The sequencing does not have to be of a large sample of the organism. Research has shown that even the smallest sample of an organism’s genome has DNA that can be sequenced. In other words, any biological sample of an organism contains a full copy of the DNA of that organism. However small the sample, or the DNA that can be got from it, it can provide the genetic material required for a full sequencing of the genome. Samples that can be used for sequencing include saliva, bone marrow, hair, epithelial cells, plant leaves and seeds. All that is required is that the sample has some cells that contain some form of DNA.
Once the DNA has been sequenced, the data sequenced or produced is quite large. It is for this reason that the data is electronically stored. Essential to note is that since the data collected is quite large, it requires a computer that has a large storage capacity. It has been established that without computers and microprocessors, full genome sequencing would have been quite impossible. This is mainly because; storage of the resulting data would not have been possible without computers.

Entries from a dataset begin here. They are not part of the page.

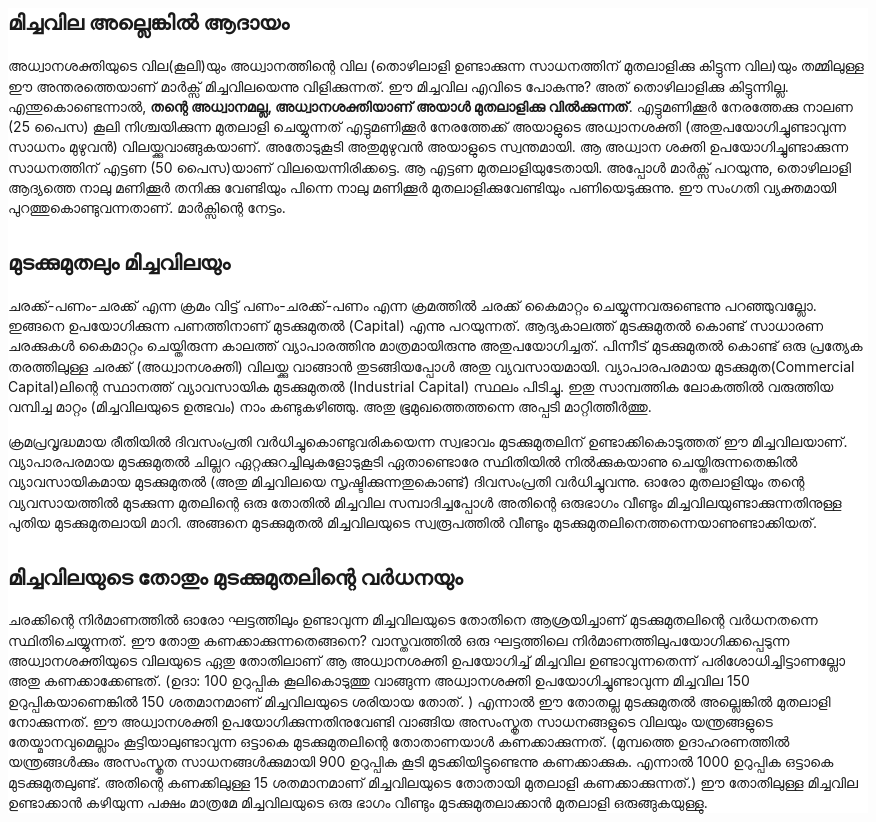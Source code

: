   

## മിച്ചവില അല്ലെങ്കിൽ ആദായം

  

അധ്വാനശക്തിയുടെ വില(കൂലി)യും അധ്വാനത്തിന്റെ വില (തൊഴിലാളി ഉണ്ടാക്കുന്ന സാധനത്തിന് മുതലാളിക്കു കിട്ടുന്ന വില)യും തമ്മിലുള്ള ഈ അന്തരത്തെയാണ് മാർക്സ് മിച്ചവിലയെന്നു വിളിക്കുന്നത്. ഈ മിച്ചവില എവിടെ പോകുന്നു? അത് തൊഴിലാളിക്കു കിട്ടുന്നില്ല. എന്തുകൊണ്ടെന്നാൽ, **തന്റെ അധ്വാനമല്ല, അധ്വാനശക്തിയാണ് അയാൾ മുതലാളിക്കു വിൽക്കുന്നത്**. എട്ടുമണിക്കൂർ നേരത്തേക്കു നാലണ (25 പൈസ) കൂലി നിശ്ചയിക്കുന്ന മുതലാളി ചെയ്യുന്നത് എട്ടുമണിക്കൂർ നേരത്തേക്ക് അയാളുടെ അധ്വാനശക്തി (അതുപയോഗിച്ചുണ്ടാവുന്ന സാധനം മുഴുവൻ) വിലയ്ക്കുവാങ്ങുകയാണ്. അതോടുകൂടി അതുമുഴുവൻ അയാളുടെ സ്വന്തമായി. ആ അധ്വാന ശക്തി ഉപയോഗിച്ചുണ്ടാക്കുന്ന സാധനത്തിന് എട്ടണ (50 പൈസ)യാണ് വിലയെന്നിരിക്കട്ടെ. ആ എട്ടണ മുതലാളിയുടേതായി. അപ്പോൾ മാർക്സ് പറയുന്നു, തൊഴിലാളി ആദ്യത്തെ നാലു മണിക്കൂർ തനിക്കു വേണ്ടിയും പിന്നെ നാലു മണിക്കൂർ മുതലാളിക്കുവേണ്ടിയും പണിയെടുക്കുന്നു. ഈ സംഗതി വ്യക്തമായി പുറത്തുകൊണ്ടുവന്നതാണ്. മാർക്സിന്റെ നേട്ടം.

  

## മുടക്കുമുതലും മിച്ചവിലയും

  

ചരക്ക്-പണം-ചരക്ക് എന്ന ക്രമം വിട്ട് പണം-ചരക്ക്-പണം എന്ന ക്രമത്തിൽ ചരക്ക് കൈമാറ്റം ചെയ്യുന്നവരുണ്ടെന്നു പറഞ്ഞുവല്ലോ. ഇങ്ങനെ ഉപയോഗിക്കുന്ന പണത്തിനാണ് മുടക്കുമുതൽ (Capital) എന്നു പറയുന്നത്. ആദ്യകാലത്ത് മുടക്കുമുതൽ കൊണ്ട് സാധാരണ ചരക്കുകൾ കൈമാറ്റം ചെയ്തിരുന്ന കാലത്ത് വ്യാപാരത്തിനു മാത്രമായിരുന്നു അതുപയോഗിച്ചത്. പിന്നീട് മുടക്കുമുതൽ കൊണ്ട് ഒരു പ്രത്യേക തരത്തിലുള്ള ചരക്ക് (അധ്വാനശക്തി) വിലയ്ക്കു വാങ്ങാൻ തുടങ്ങിയപ്പോൾ അതു വ്യവസായമായി. വ്യാപാരപരമായ മുടക്കുമുത(Commercial Capital)ലിന്റെ സ്ഥാനത്ത് വ്യാവസായിക മുടക്കുമുതൽ (Industrial Capital) സ്ഥലം പിടിച്ചു. ഇതു സാമ്പത്തിക ലോകത്തിൽ വരുത്തിയ വമ്പിച്ച മാറ്റം (മിച്ചവിലയുടെ ഉത്ഭവം) നാം കണ്ടുകഴിഞ്ഞു. അതു ഭൂമുഖത്തെത്തന്നെ അപ്പടി മാറ്റിത്തീർത്തു.

  

ക്രമപ്രവൃദ്ധമായ രീതിയിൽ ദിവസംപ്രതി വർധിച്ചുകൊണ്ടുവരികയെന്ന സ്വഭാവം മുടക്കുമുതലിന് ഉണ്ടാക്കികൊടുത്തത് ഈ മിച്ചവിലയാണ്. വ്യാപാരപരമായ മുടക്കുമുതൽ ചില്ലറ ഏറ്റക്കുറച്ചിലുകളോടുകൂടി ഏതാണ്ടൊരേ സ്ഥിതിയിൽ നിൽക്കുകയാണു ചെയ്തിരുന്നതെങ്കിൽ വ്യാവസായികമായ മുടക്കുമുതൽ (അതു മിച്ചവിലയെ സൃഷ്ടിക്കുന്നതുകൊണ്ട്) ദിവസംപ്രതി വർധിച്ചുവന്നു. ഓരോ മുതലാളിയും തന്റെ വ്യവസായത്തിൽ മുടക്കുന്ന മുതലിന്റെ ഒരു തോതിൽ മിച്ചവില സമ്പാദിച്ചപ്പോൾ അതിന്റെ ഒരുഭാഗം വീണ്ടും മിച്ചവിലയുണ്ടാക്കുന്നതിനുള്ള പുതിയ മുടക്കുമുതലായി മാറി. അങ്ങനെ മുടക്കുമുതൽ മിച്ചവിലയുടെ സ്വരൂപത്തിൽ വീണ്ടും മുടക്കുമുതലിനെത്തന്നെയാണുണ്ടാക്കിയത്.

  

## മിച്ചവിലയുടെ തോതും മുടക്കുമുതലിന്റെ വർധനയും 

  

ചരക്കിന്റെ നിർമാണത്തിൽ ഓരോ ഘട്ടത്തിലും ഉണ്ടാവുന്ന മിച്ചവിലയുടെ തോതിനെ ആശ്രയിച്ചാണ് മുടക്കുമുതലിന്റെ വർധനതന്നെ സ്ഥിതിചെയ്യുന്നത്. ഈ തോതു കണക്കാക്കുന്നതെങ്ങനെ? വാസ്തവത്തിൽ ഒരു ഘട്ടത്തിലെ നിർമാണത്തിലുപയോഗിക്കപ്പെടുന്ന അധ്വാനശക്തിയുടെ വിലയുടെ ഏതു തോതിലാണ് ആ അധ്വാനശക്തി ഉപയോഗിച്ച് മിച്ചവില ഉണ്ടാവുന്നതെന്ന് പരിശോധിച്ചിട്ടാണല്ലോ അതു കണക്കാക്കേണ്ടത്. (ഉദാ: 100 ഉറുപ്പിക കൂലികൊടുത്തു വാങ്ങുന്ന അധ്വാനശക്തി ഉപയോഗിച്ചുണ്ടാവുന്ന മിച്ചവില 150 ഉറുപ്പികയാണെങ്കിൽ 150 ശതമാനമാണ് മിച്ചവിലയുടെ ശരിയായ തോത്. ) എന്നാൽ ഈ തോതല്ല മുടക്കുമുതൽ അല്ലെങ്കിൽ മുതലാളി നോക്കുന്നത്. ഈ അധ്വാനശക്തി ഉപയോഗിക്കുന്നതിനുവേണ്ടി വാങ്ങിയ അസംസ്കൃത സാധനങ്ങളുടെ വിലയും യന്ത്രങ്ങളുടെ തേയ്മാനവുമെല്ലാം കൂട്ടിയാലുണ്ടാവുന്ന ഒട്ടാകെ മുടക്കുമുതലിന്റെ തോതാണയാൾ കണക്കാക്കുന്നത്. (മുമ്പത്തെ ഉദാഹരണത്തിൽ യന്ത്രങ്ങൾക്കും അസംസ്കൃത സാധനങ്ങൾക്കുമായി 900 ഉറുപ്പിക കൂടി മുടക്കിയിട്ടുണ്ടെന്നു കണക്കാക്കുക. എന്നാൽ 1000 ഉറുപ്പിക ഒട്ടാകെ മുടക്കുമുതലുണ്ട്. അതിന്റെ കണക്കിലുള്ള 15 ശതമാനമാണ് മിച്ചവിലയുടെ തോതായി മുതലാളി കണക്കാക്കുന്നത്.) ഈ തോതിലുള്ള മിച്ചവില ഉണ്ടാക്കാൻ കഴിയുന്ന പക്ഷം മാത്രമേ മിച്ചവിലയുടെ ഒരു ഭാഗം വീണ്ടും മുടക്കുമുതലാക്കാൻ മുതലാളി ഒരുങ്ങുകയുള്ളു.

Essential to note is that full genome sequencing and DNA profiling are two different things. DNA profiling only determines the likelihood that a certain DNA sample came from a particular individual or organism. DNA profiling does not deal with information that pertains to genetics relationships, susceptibility to certain diseases and origin. All it deals with is relating the DNA sample to a certain organism. On the other hand, full genome sequencing deals with everything. It has been established to deal with almost 95% of DNA sequencing. Sequencing of the human genome is a task that has taken a long time to accomplish.
The sequencing of an entire human genome was first accomplished in 2000 through the use of shotgun sequencing. However, sequencing of small genome pairs was already taking place by 1979. As sequencing went in developing, many groups of scientists started to realize its usefulness as far s information gathering is concerned. The more scientists took on sequencing of complicated genomes, the more they gathered useful information.
Eventually, scientists took on the sequencing of both ends of DNA, which was a lot more complicated than the sequencing of a single end of DNA. It was later discovered that the sequencing of opposite ends of DNA could be useful in the reconstruction of the original target fragment, which then gave birth to full genome sequencing. It was, however, not until 2000 that it was possible to sequence the entire human genome.